• [Assigned task] Drop the images; return everything else in the listing below exactly.

• [Dataset excerpts]

###

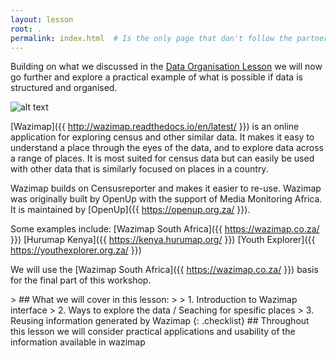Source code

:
 ```yaml
---
layout: lesson
root: .
permalink: index.html  # Is the only page that don't follow the partner /:path/index.html
---
```


Building on what we discussed in the [Data Organisation Lesson]({{https://zjsteyn.github.io/we-Deliver/}}) we will now go further and explore a practical example of what is possible if data is structured and organised.

![alt text](https://wazimap.co.za/)
<br>

[Wazimap]({{ http://wazimap.readthedocs.io/en/latest/ }}) is an online application for exploring census and other similar data. It makes it easy to understand a place through the eyes of the data, and to explore data across a range of places. It is most suited for census data but can easily be used with other data that is similarly focused on places in a country.

Wazimap builds on Censusreporter and makes it easier to re-use. Wazimap was originally built by OpenUp with the support of Media Monitoring Africa. It is maintained by  [OpenUp]({{ https://openup.org.za/ }}).

Some examples include:
[Wazimap South Africa]({{ https://wazimap.co.za/ }})
[Hurumap Kenya]({{ https://kenya.hurumap.org/ }})
[Youth Explorer]({{ https://youthexplorer.org.za/ }})

We will use the [Wazimap South Africa]({{ https://wazimap.co.za/ }}) basis for the final part of this workshop.

<!---
> ## Prerequisites
>
> Use the `.prereq` style to specify prerequisites.
{: .prereq}
---!>

> ## What we will cover in this lesson:
>
> 1.  Introduction to Wazimap interface
> 2.  Ways to explore the data / Seaching for spesific places 
> 3.  Reusing information generated by Wazimap
{: .checklist}

## Throughout this lesson we will consider practical applications and usability of the information available in wazimap
<!---
{% include links.md %}

---!>
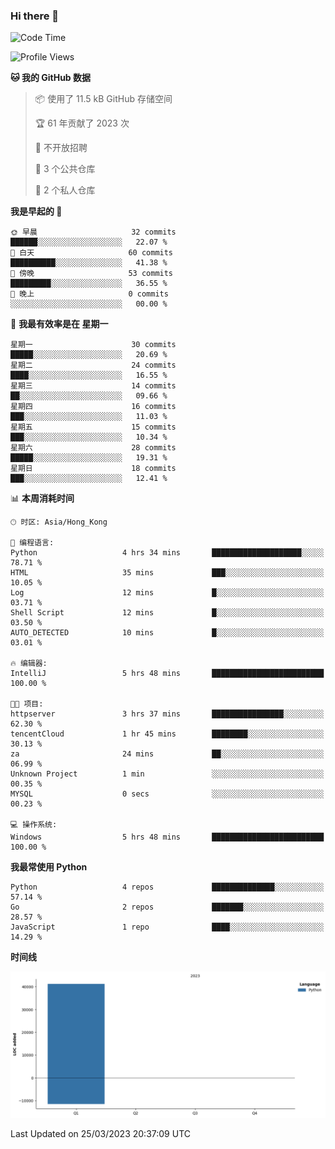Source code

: ### Hi there 👋

<!--
**Mrzqd/Mrzqd** is a ✨ _special_ ✨ repository because its `README.md` (this file) appears on your GitHub profile.

Here are some ideas to get you started:

- 🔭 I’m currently working on ...
- 🌱 I’m currently learning ...
- 👯 I’m looking to collaborate on ...
- 🤔 I’m looking for help with ...
- 💬 Ask me about ...
- 📫 How to reach me: ...
- 😄 Pronouns: ...
- ⚡ Fun fact: ...
-->
<!--START_SECTION:waka-->
![Code Time](http://img.shields.io/badge/Code%20Time-73%20hrs%2025%20mins-blue)

![Profile Views](http://img.shields.io/badge/%E4%B8%AA%E4%BA%BA%E8%B5%84%E6%96%99%E8%A7%82%E7%9C%8B%E6%AC%A1%E6%95%B0-10-blue)

**🐱 我的 GitHub 数据** 

> 📦  使用了 11.5 kB GitHub 存储空间 
 > 
> 🏆 61 年贡献了 2023 次
 > 
> 🚫 不开放招聘
 > 
> 📜 3 个公共仓库 
 > 
> 🔑 2 个私人仓库 
 > 
**我是早起的 🐤** 

```text
🌞 早晨                     32 commits          ██████░░░░░░░░░░░░░░░░░░░   22.07 % 
🌆 白天                     60 commits          ██████████░░░░░░░░░░░░░░░   41.38 % 
🌃 傍晚                     53 commits          █████████░░░░░░░░░░░░░░░░   36.55 % 
🌙 晚上                     0 commits           ░░░░░░░░░░░░░░░░░░░░░░░░░   00.00 % 
```
📅 **我最有效率是在 星期一** 

```text
星期一                      30 commits          █████░░░░░░░░░░░░░░░░░░░░   20.69 % 
星期二                      24 commits          ████░░░░░░░░░░░░░░░░░░░░░   16.55 % 
星期三                      14 commits          ██░░░░░░░░░░░░░░░░░░░░░░░   09.66 % 
星期四                      16 commits          ███░░░░░░░░░░░░░░░░░░░░░░   11.03 % 
星期五                      15 commits          ███░░░░░░░░░░░░░░░░░░░░░░   10.34 % 
星期六                      28 commits          █████░░░░░░░░░░░░░░░░░░░░   19.31 % 
星期日                      18 commits          ███░░░░░░░░░░░░░░░░░░░░░░   12.41 % 
```


📊 **本周消耗时间** 

```text
🕑︎ 时区: Asia/Hong_Kong

💬 编程语言: 
Python                   4 hrs 34 mins       ████████████████████░░░░░   78.71 % 
HTML                     35 mins             ███░░░░░░░░░░░░░░░░░░░░░░   10.05 % 
Log                      12 mins             █░░░░░░░░░░░░░░░░░░░░░░░░   03.71 % 
Shell Script             12 mins             █░░░░░░░░░░░░░░░░░░░░░░░░   03.50 % 
AUTO_DETECTED            10 mins             █░░░░░░░░░░░░░░░░░░░░░░░░   03.01 % 

🔥 编辑器: 
IntelliJ                 5 hrs 48 mins       █████████████████████████   100.00 % 

🐱‍💻 项目: 
httpserver               3 hrs 37 mins       ████████████████░░░░░░░░░   62.30 % 
tencentCloud             1 hr 45 mins        ████████░░░░░░░░░░░░░░░░░   30.13 % 
za                       24 mins             ██░░░░░░░░░░░░░░░░░░░░░░░   06.99 % 
Unknown Project          1 min               ░░░░░░░░░░░░░░░░░░░░░░░░░   00.35 % 
MYSQL                    0 secs              ░░░░░░░░░░░░░░░░░░░░░░░░░   00.23 % 

💻 操作系统: 
Windows                  5 hrs 48 mins       █████████████████████████   100.00 % 
```

**我最常使用 Python** 

```text
Python                   4 repos             ██████████████░░░░░░░░░░░   57.14 % 
Go                       2 repos             ███████░░░░░░░░░░░░░░░░░░   28.57 % 
JavaScript               1 repo              ████░░░░░░░░░░░░░░░░░░░░░   14.29 % 
```



**时间线**

![Lines of Code chart](https://raw.githubusercontent.com/Mrzqd/Mrzqd/main/assets/bar_graph.png)


 Last Updated on 25/03/2023 20:37:09 UTC
<!--END_SECTION:waka-->
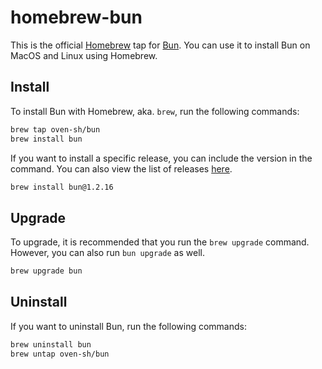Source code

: # homebrew-bun

This is the official [Homebrew](https://brew.sh/) tap for [Bun](https://bun.sh/). You can use it to install Bun on MacOS and Linux using Homebrew.

## Install

To install Bun with Homebrew, aka. `brew`, run the following commands:

```bash
brew tap oven-sh/bun
brew install bun
```

If you want to install a specific release, you can include the version in the command. You can also view the list of releases [here](https://github.com/oven-sh/bun/releases).

```bash
brew install bun@1.2.16
```

## Upgrade

To upgrade, it is recommended that you run the `brew upgrade` command. However, you can also run `bun upgrade` as well.

```bash
brew upgrade bun
```

## Uninstall

If you want to uninstall Bun, run the following commands:

```bash
brew uninstall bun
brew untap oven-sh/bun
```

###

• [Solution to this problem]
Source code

:
 ```yaml
---
layout: lesson
root: .
permalink: index.html  # Is the only page that don't follow the partner /:path/index.html
---
```


Building on what we discussed in the [Data Organisation Lesson]({{https://zjsteyn.github.io/we-Deliver/}}) we will now go further and explore a practical example of what is possible if data is structured and organised.

![alt text](https://wazimap.co.za/)
<br>

[Wazimap]({{ http://wazimap.readthedocs.io/en/latest/ }}) is an online application for exploring census and other similar data. It makes it easy to understand a place through the eyes of the data, and to explore data across a range of places. It is most suited for census data but can easily be used with other data that is similarly focused on places in a country.

Wazimap builds on Censusreporter and makes it easier to re-use. Wazimap was originally built by OpenUp with the support of Media Monitoring Africa. It is maintained by  [OpenUp]({{ https://openup.org.za/ }}).

Some examples include:
[Wazimap South Africa]({{ https://wazimap.co.za/ }})
[Hurumap Kenya]({{ https://kenya.hurumap.org/ }})
[Youth Explorer]({{ https://youthexplorer.org.za/ }})

We will use the [Wazimap South Africa]({{ https://wazimap.co.za/ }}) basis for the final part of this workshop.

<!---
> ## Prerequisites
>
> Use the `.prereq` style to specify prerequisites.
{: .prereq}
---!>

> ## What we will cover in this lesson:
>
> 1.  Introduction to Wazimap interface
> 2.  Ways to explore the data / Seaching for spesific places 
> 3.  Reusing information generated by Wazimap
{: .checklist}

## Throughout this lesson we will consider practical applications and usability of the information available in wazimap
<!---
{% include links.md %}

---!>
Source code

: ### Hi there 👋

<!--
**Mrzqd/Mrzqd** is a ✨ _special_ ✨ repository because its `README.md` (this file) appears on your GitHub profile.

Here are some ideas to get you started:

- 🔭 I’m currently working on ...
- 🌱 I’m currently learning ...
- 👯 I’m looking to collaborate on ...
- 🤔 I’m looking for help with ...
- 💬 Ask me about ...
- 📫 How to reach me: ...
- 😄 Pronouns: ...
- ⚡ Fun fact: ...
-->
<!--START_SECTION:waka-->
![Code Time](http://img.shields.io/badge/Code%20Time-73%20hrs%2025%20mins-blue)

![Profile Views](http://img.shields.io/badge/%E4%B8%AA%E4%BA%BA%E8%B5%84%E6%96%99%E8%A7%82%E7%9C%8B%E6%AC%A1%E6%95%B0-10-blue)

**🐱 我的 GitHub 数据** 

> 📦  使用了 11.5 kB GitHub 存储空间 
 > 
> 🏆 61 年贡献了 2023 次
 > 
> 🚫 不开放招聘
 > 
> 📜 3 个公共仓库 
 > 
> 🔑 2 个私人仓库 
 > 
**我是早起的 🐤** 

```text
🌞 早晨                     32 commits          ██████░░░░░░░░░░░░░░░░░░░   22.07 % 
🌆 白天                     60 commits          ██████████░░░░░░░░░░░░░░░   41.38 % 
🌃 傍晚                     53 commits          █████████░░░░░░░░░░░░░░░░   36.55 % 
🌙 晚上                     0 commits           ░░░░░░░░░░░░░░░░░░░░░░░░░   00.00 % 
```
📅 **我最有效率是在 星期一** 

```text
星期一                      30 commits          █████░░░░░░░░░░░░░░░░░░░░   20.69 % 
星期二                      24 commits          ████░░░░░░░░░░░░░░░░░░░░░   16.55 % 
星期三                      14 commits          ██░░░░░░░░░░░░░░░░░░░░░░░   09.66 % 
星期四                      16 commits          ███░░░░░░░░░░░░░░░░░░░░░░   11.03 % 
星期五                      15 commits          ███░░░░░░░░░░░░░░░░░░░░░░   10.34 % 
星期六                      28 commits          █████░░░░░░░░░░░░░░░░░░░░   19.31 % 
星期日                      18 commits          ███░░░░░░░░░░░░░░░░░░░░░░   12.41 % 
```


📊 **本周消耗时间** 

```text
🕑︎ 时区: Asia/Hong_Kong

💬 编程语言: 
Python                   4 hrs 34 mins       ████████████████████░░░░░   78.71 % 
HTML                     35 mins             ███░░░░░░░░░░░░░░░░░░░░░░   10.05 % 
Log                      12 mins             █░░░░░░░░░░░░░░░░░░░░░░░░   03.71 % 
Shell Script             12 mins             █░░░░░░░░░░░░░░░░░░░░░░░░   03.50 % 
AUTO_DETECTED            10 mins             █░░░░░░░░░░░░░░░░░░░░░░░░   03.01 % 

🔥 编辑器: 
IntelliJ                 5 hrs 48 mins       █████████████████████████   100.00 % 

🐱‍💻 项目: 
httpserver               3 hrs 37 mins       ████████████████░░░░░░░░░   62.30 % 
tencentCloud             1 hr 45 mins        ████████░░░░░░░░░░░░░░░░░   30.13 % 
za                       24 mins             ██░░░░░░░░░░░░░░░░░░░░░░░   06.99 % 
Unknown Project          1 min               ░░░░░░░░░░░░░░░░░░░░░░░░░   00.35 % 
MYSQL                    0 secs              ░░░░░░░░░░░░░░░░░░░░░░░░░   00.23 % 

💻 操作系统: 
Windows                  5 hrs 48 mins       █████████████████████████   100.00 % 
```

**我最常使用 Python** 

```text
Python                   4 repos             ██████████████░░░░░░░░░░░   57.14 % 
Go                       2 repos             ███████░░░░░░░░░░░░░░░░░░   28.57 % 
JavaScript               1 repo              ████░░░░░░░░░░░░░░░░░░░░░   14.29 % 
```



**时间线**

![Lines of Code chart](https://raw.githubusercontent.com/Mrzqd/Mrzqd/main/assets/bar_graph.png)


 Last Updated on 25/03/2023 20:37:09 UTC
<!--END_SECTION:waka-->
Source code

: # homebrew-bun

This is the official [Homebrew](https://brew.sh/) tap for [Bun](https://bun.sh/). You can use it to install Bun on MacOS and Linux using Homebrew.

## Install

To install Bun with Homebrew, aka. `brew`, run the following commands:

```bash
brew tap oven-sh/bun
brew install bun
```

If you want to install a specific release, you can include the version in the command. You can also view the list of releases [here](https://github.com/oven-sh/bun/releases).

```bash
brew install bun@1.2.16
```

## Upgrade

To upgrade, it is recommended that you run the `brew upgrade` command. However, you can also run `bun upgrade` as well.

```bash
brew upgrade bun
```

## Uninstall

If you want to uninstall Bun, run the following commands:

```bash
brew uninstall bun
brew untap oven-sh/bun
```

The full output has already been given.